You’ve probably noticed that the number of pages in newspapers and science journals does not expand and contract much while the importance of underlying news stories varies wildly. So is the hoopla surrounding the recent report of a demonstration of gene drive in mosquitoes about something hot or just a bunch of hot air? I’ll tell you what I think.
Arguably, I’m not an unbiased observer. I am tangentially related to testing the technology coming from the labs developing mosquito gene-drive technology. However, my children will attest to the fact that I’m an unflinching critic regardless of relationships. (Just ask my son whose novella I edited!) I simply have little capacity to change my opinion based on relational attachment.

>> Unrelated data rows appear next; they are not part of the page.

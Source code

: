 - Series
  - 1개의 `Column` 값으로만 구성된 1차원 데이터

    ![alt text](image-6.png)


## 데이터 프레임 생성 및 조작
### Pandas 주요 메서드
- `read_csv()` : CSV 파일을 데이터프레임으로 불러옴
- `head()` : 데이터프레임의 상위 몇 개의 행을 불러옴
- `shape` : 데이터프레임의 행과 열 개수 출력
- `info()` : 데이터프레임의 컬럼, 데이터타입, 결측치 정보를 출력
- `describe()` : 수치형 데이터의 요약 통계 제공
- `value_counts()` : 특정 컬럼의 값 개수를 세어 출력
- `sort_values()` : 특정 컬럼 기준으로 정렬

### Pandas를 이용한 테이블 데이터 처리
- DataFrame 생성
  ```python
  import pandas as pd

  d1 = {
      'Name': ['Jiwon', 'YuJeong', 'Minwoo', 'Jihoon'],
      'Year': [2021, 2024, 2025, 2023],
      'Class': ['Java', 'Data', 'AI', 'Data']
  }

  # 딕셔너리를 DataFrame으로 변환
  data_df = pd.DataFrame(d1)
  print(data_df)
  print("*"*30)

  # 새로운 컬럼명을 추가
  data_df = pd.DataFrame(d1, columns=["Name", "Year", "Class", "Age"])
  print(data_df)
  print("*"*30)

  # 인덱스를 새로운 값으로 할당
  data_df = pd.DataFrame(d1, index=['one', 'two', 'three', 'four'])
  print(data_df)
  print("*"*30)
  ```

With that disclaimer, I’ll weigh in on whether I think the recent report (“A synthetic homing endonuclease-based gene drive system in the human malaria mosquito”) of a gene drive system demonstration in Anopheles gambiae is hot, or does the wide reporting of this publication simply reflect the fact that there are hundreds of media outlets hungry for content, no matter how humble.

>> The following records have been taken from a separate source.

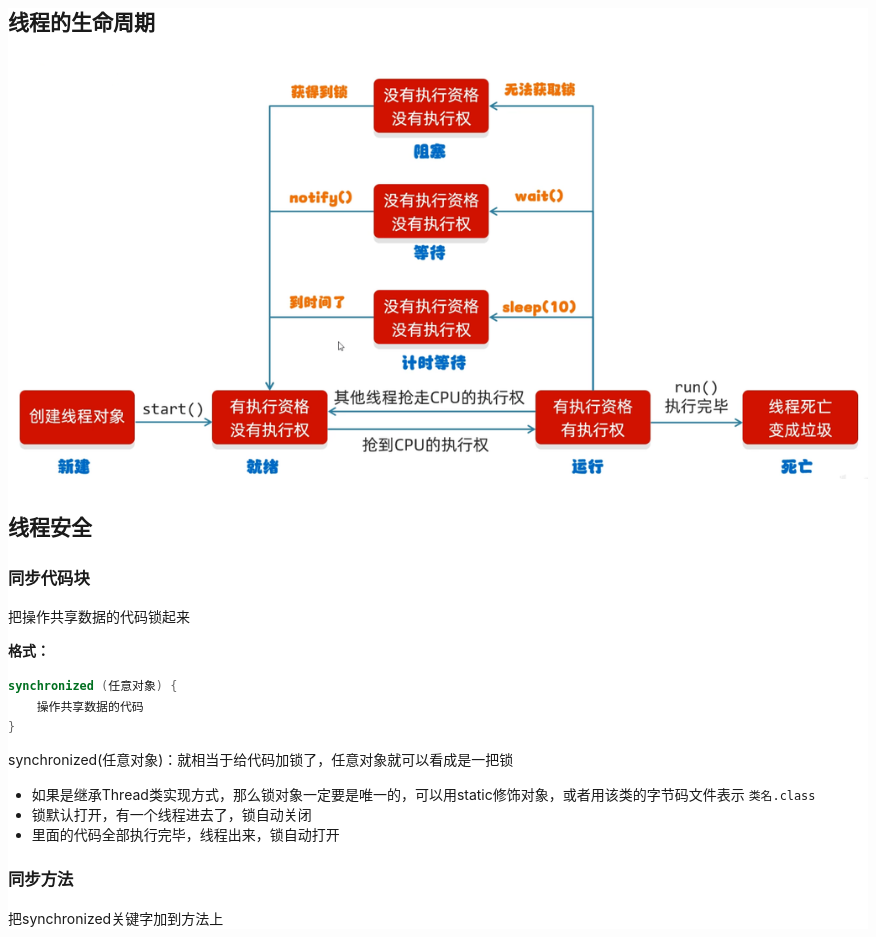 

## 线程的生命周期

![1](images\多线程\1.png)



## 线程安全

### 同步代码块

把操作共享数据的代码锁起来

**格式：**

```java
synchronized (任意对象) {
    操作共享数据的代码
}
```

synchronized(任意对象)：就相当于给代码加锁了，任意对象就可以看成是一把锁

- 如果是继承Thread类实现方式，那么锁对象一定要是唯一的，可以用static修饰对象，或者用该类的字节码文件表示 `类名.class`
- 锁默认打开，有一个线程进去了，锁自动关闭
- 里面的代码全部执行完毕，线程出来，锁自动打开



### 同步方法

把synchronized关键字加到方法上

Background: Those developing genetic modification technology for mosquitoes have faced a daunting reality: In spite of the fact that many of these scientists have spent little time in the field, they still recognize that there are lots and lots and lots of mosquitoes out there! Raising the frequency of genes among such large numbers of mosquitoes so that malaria transmission is affected enough to make any difference is impossible. Impossible, that is, unless there were some way to cause the gene introduced into populations to increase in frequency by using a natural process such as genetic invasion (as observed with transposable elements), selection or something analogous to cytoplasmic incompatibility (as is being used against dengue in Aedes aegypti.

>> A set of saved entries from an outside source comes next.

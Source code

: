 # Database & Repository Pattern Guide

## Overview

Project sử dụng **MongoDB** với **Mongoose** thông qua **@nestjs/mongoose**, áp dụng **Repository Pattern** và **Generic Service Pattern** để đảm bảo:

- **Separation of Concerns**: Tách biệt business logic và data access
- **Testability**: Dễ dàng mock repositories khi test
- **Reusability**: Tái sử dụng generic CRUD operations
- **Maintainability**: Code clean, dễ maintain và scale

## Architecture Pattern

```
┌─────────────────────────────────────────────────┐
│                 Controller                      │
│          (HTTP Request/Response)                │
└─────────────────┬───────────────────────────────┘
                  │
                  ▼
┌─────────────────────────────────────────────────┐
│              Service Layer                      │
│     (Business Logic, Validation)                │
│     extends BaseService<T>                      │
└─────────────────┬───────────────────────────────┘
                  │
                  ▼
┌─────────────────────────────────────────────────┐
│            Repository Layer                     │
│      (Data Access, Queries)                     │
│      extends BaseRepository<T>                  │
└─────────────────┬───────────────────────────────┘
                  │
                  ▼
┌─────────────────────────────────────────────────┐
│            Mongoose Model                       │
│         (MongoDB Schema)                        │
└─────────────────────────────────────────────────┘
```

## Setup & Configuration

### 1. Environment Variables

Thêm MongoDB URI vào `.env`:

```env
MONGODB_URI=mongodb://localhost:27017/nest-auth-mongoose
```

Enter the polyglot mosquito research group at Imperial College London and their whiz-bang protein-engineering colleagues at the Univ. of Washington in Seattle, USA. For the first time, they have demonstrated that a mobile genetic element called a homing endonuclease gene (HEG) can invade the genome of cage populations in a site-specific way and increase in frequency at rates consistent with models. (Yep: they got the controls right in spite of my certainty that they wouldn’t.)
If you can wade through the molecular biology you’ll realize that the targets of the HEGs were easily assayed fluorescent markers. Fluorescent markers. Big deal. How useful is that? Another academic exercise. But wait. It has already been demonstrated that the site specificity of HEGs can be artificially altered, and numerous genes have been identified as containing HEG targets. These facts mean their demonstration is not merely an academic proof-of-principle. As they claim: “…these genetic elements could overcome a major roadblock…genetic manipulation of entire field populations starting from a few laboratory individuals.”
Of course, the phrase “could overcome” is loaded with uncertainty about what changes that qualifier to “would.” What’s solid about the HEG scheme that has been demonstrated is that it not only brings site-specific spread into the equation (which reduces uncertainty about off-target effects) but it also reduces concerns about another bugaboo: loss of linkage between an effector and the drive mechanisms. Because the target will almost certainly be a genomic target whose disabling IS the effect, drive IS the effect and loss of linkage is irrelevant. (Still relevant is target site or HEG mutation, but that’s another issue.)
So kudos to the team that has made this advance. It’s a long road to turn pipe-dreams into toasts. But even given the difference between “could” and “would,” I’ll hoist a pint to this effort, even if it’s a British “hot” one.